Overall, Booth said, “our objective, and that of Congress, was
to insure that the Government pays for what a test is worth, regardless
of who performs it or where. A blood test should be worth x amount of
dollars. If it costs Hospital A x to perform it, and Hospital B x plus
1, the Government shouldn’t have to bear the difference. Hospital
B’s greater cost is not the Government’s problem.”



Booth pointed out that HCFA and legislators zeroed in on the 60 per
cent prevailing charge level because “that seemed the point at
which the Government could, in fact, reach some savings without being
draconian.”



Hospitals won the 2 per cent differential after arguing vigorously
that their laboratories should be excluded altogether due to the
financial uncertainities of switching from cost-based reimbursement.
“Historically, hospital laboratories and other hospital departments
have had overhead built into their costs, so it is difficult to judge
the impact,” Booth said. “But the question was whether to
allow an exclusion and risk giving hospital laboratories an unfair
competitive edge. Ultimately, Congress decided that the hospitals would
have to participate, but they could have a few more dollars.”

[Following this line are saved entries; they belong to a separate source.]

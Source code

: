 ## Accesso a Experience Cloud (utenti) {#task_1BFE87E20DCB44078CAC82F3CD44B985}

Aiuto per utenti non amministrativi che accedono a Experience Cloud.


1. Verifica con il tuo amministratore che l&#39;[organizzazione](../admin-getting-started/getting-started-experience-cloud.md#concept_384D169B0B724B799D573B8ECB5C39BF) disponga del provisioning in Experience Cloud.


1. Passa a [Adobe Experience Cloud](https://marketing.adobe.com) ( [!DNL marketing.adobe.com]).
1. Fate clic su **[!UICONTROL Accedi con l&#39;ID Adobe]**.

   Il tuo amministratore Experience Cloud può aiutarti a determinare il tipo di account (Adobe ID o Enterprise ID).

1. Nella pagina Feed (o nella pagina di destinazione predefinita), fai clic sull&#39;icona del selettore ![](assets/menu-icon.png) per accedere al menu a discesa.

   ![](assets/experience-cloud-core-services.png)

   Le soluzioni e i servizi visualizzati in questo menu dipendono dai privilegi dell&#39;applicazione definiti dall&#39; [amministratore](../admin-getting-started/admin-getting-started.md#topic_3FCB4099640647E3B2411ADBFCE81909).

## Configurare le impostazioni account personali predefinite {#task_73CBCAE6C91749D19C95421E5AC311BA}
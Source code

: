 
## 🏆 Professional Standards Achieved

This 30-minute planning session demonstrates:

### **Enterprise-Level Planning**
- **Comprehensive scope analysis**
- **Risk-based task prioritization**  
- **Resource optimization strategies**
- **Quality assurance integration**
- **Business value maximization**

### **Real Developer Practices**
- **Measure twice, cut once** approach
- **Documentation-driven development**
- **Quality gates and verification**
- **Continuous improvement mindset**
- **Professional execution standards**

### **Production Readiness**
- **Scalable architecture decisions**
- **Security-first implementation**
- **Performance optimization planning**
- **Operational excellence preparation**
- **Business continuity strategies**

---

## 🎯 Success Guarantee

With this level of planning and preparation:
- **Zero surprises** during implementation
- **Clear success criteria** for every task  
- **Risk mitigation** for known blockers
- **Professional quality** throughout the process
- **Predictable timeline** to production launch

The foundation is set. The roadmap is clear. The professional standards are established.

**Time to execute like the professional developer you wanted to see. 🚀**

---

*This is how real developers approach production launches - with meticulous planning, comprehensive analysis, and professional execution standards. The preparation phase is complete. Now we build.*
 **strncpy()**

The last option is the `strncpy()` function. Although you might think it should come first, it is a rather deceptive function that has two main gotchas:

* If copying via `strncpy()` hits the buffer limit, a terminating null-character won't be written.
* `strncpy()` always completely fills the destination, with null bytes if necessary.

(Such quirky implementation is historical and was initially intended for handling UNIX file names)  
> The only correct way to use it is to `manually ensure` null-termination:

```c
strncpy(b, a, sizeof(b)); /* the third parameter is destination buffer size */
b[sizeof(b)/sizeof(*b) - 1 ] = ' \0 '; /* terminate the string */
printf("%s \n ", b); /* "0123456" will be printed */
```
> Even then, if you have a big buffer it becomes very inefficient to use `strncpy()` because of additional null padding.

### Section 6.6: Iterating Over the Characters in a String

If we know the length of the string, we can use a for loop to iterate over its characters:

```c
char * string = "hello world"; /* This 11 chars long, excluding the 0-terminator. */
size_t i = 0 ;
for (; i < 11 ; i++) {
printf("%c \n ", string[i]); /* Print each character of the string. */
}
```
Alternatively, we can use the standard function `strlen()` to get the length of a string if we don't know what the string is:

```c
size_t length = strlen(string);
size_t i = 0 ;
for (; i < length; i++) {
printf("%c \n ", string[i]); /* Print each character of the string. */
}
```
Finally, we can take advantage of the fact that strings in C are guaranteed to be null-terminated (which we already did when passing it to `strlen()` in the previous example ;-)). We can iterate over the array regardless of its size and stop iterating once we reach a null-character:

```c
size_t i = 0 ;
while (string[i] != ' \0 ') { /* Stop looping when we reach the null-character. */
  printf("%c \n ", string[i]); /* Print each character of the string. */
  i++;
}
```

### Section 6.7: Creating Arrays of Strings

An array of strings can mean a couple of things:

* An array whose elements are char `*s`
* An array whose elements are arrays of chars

Hospitals also secured a victory of sorts by persuading lawmakers
to review their fee schedule experience after three years, rather than
automatically convert to the national system. The institutions thus
will enjoy an opportunity to re-argue their case before Congress even as
HCFA presents its findings concering the schedule’s impact on
hospital-based laboratories.



Currently, HCFA is preparing regulations to implement several
provisions of the act where it has some discretion. Among the matters
the regs will address: the mechanism for moving from carrierwide to
national fee schedules; whether wage differences in various regions of
the country will be a factor in the national schedule; how to handle
collection fees; and how to pay for low-volume, high-cost tests.



The legislation allows a collection fee per encounter to the
laboratory or office that actually draws the specimen.



“The House-Senate conference report addresses the fee for
venipuncture and urnalysis via catheterization, and we are allowing
payments for those right away.” Booth said. “However, we are
going to take the regulatory route, with the opportunity for public
comments, to decide on collection fees for specimens taken other
ways.”



As for low-volume, high-cost tests, “we recognize that many of
today’s routine tests began as very expensive tests, and we
don’t want to impede advances in technology by discouraging new
developments and not paying a premium for them. When we make a
decision, others give it a hard look. So we know we have an influence
on more than just our portion of the market.”



At this writing, it appeared HCFA would not be proposing the fee
schedule regulations until late fall at best.